Academics and financial planners alike agree that money spent producing still more web sites, brochures, public service announcements and curricula falls almost uniformly short of helping investors. For one thing, consumer groups and mutual fund companies have been doing that for a long time. "The last thing we need is more materials," says Nancy Smith, who ran the Office of Investor Education at the SEC before becoming vice president of investment services for AARP Financial. "We're not one web site away from successfully teaching people about investing." The folks in charge of doling out investor-education money seem equally frustrated. Don Blandin, who runs the Investor Protection Trust, which distributes money to the states, says the efforts are by definition all over the map. "Every day I'm trying to turn 50 dials, trying to make some progress. But I can't turn them all at the same time."

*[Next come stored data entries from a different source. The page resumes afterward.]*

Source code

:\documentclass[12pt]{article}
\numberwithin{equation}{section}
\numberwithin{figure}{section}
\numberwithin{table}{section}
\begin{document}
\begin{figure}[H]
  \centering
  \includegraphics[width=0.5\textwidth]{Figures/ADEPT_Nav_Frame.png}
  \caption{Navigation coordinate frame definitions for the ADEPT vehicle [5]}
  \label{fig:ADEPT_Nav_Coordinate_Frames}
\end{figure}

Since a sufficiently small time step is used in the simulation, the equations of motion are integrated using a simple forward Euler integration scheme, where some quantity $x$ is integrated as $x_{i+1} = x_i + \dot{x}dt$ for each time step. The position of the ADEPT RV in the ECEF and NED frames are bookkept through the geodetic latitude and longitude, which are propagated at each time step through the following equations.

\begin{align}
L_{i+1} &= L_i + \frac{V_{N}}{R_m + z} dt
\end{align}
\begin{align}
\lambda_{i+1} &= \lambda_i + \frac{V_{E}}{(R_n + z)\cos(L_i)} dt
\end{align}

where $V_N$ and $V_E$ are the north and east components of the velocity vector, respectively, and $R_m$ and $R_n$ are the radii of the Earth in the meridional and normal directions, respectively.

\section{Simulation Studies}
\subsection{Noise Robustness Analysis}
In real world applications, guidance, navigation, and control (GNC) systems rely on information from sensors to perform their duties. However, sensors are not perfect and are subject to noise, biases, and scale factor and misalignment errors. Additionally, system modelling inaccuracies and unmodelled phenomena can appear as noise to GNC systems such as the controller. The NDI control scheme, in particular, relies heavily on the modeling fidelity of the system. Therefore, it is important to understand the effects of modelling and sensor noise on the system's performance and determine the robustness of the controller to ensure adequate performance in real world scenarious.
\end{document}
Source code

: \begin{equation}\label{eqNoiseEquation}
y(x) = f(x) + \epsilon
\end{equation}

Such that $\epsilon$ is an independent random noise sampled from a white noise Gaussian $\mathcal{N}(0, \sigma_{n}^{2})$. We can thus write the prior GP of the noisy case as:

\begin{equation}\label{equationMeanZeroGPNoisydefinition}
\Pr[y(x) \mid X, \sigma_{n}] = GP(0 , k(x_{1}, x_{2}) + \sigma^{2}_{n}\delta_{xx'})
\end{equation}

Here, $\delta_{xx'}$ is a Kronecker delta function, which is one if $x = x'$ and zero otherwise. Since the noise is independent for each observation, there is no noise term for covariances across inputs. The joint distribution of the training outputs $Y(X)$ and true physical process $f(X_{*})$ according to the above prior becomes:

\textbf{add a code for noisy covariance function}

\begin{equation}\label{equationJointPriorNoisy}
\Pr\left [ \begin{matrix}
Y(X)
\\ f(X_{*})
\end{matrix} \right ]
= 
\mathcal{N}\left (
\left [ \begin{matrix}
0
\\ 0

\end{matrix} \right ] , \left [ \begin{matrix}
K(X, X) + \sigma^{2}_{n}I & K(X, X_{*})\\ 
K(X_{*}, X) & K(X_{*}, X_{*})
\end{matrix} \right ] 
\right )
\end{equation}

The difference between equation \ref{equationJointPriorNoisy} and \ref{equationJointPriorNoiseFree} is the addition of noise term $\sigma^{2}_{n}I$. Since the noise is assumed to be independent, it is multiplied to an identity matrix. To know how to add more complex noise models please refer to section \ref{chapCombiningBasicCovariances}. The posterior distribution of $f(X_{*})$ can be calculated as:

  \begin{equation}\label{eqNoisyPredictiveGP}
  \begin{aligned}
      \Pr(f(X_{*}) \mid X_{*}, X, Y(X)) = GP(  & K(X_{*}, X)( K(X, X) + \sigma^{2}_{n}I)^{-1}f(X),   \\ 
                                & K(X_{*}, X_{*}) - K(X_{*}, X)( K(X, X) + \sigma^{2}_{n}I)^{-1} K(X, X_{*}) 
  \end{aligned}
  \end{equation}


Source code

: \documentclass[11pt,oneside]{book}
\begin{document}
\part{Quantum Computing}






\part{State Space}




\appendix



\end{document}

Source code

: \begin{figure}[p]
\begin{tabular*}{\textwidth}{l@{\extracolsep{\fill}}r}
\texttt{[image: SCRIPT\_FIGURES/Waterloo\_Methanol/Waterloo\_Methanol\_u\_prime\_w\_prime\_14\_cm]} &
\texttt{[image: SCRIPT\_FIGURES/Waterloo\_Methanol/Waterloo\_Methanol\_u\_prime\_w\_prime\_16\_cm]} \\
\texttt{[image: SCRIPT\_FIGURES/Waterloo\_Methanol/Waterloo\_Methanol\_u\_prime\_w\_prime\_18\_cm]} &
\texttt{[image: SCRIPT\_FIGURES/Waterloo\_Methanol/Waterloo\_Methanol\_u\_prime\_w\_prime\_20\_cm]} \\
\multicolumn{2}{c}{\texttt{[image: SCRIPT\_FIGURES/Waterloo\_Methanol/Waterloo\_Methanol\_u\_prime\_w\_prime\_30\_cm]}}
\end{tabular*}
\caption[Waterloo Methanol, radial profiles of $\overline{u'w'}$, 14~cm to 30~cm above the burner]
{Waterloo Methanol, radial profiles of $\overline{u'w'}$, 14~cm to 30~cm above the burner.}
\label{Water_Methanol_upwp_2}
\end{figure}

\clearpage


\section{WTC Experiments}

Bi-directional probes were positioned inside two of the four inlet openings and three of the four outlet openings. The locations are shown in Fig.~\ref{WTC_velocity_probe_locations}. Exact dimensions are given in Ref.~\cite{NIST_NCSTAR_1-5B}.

For its part, the NASD Foundation thinks it has a solution — one that's supported even by people who wonder whether traditional financial education can work at all. Instead of starting from scratch, the foundation plans to tap into groups that already have a wide membership base. Among the early recipients is the Association for Financial Counseling and Planning Education, which was awarded $630,000 to teach marriage counselors to talk finances with divorcing couples. Similar reasoning yielded funding for the Center for American Nurses to create a financial-education program directed at the country's 2.9 million nurses. "We want the information to be accurate, unbiased and objective," says the NASD Foundation's Gannon. "And we want to make sure it's targeted to the audience."

Neither program is beyond the planning stages, but they seem closer to the right idea: getting information to people who might not otherwise ask. But projects like these are rare. Given what's out there, Gannon doesn't think the foundation will be able to give away more than $25 million by 2015. The rest of the money will go to programs sponsored and developed by the foundation itself.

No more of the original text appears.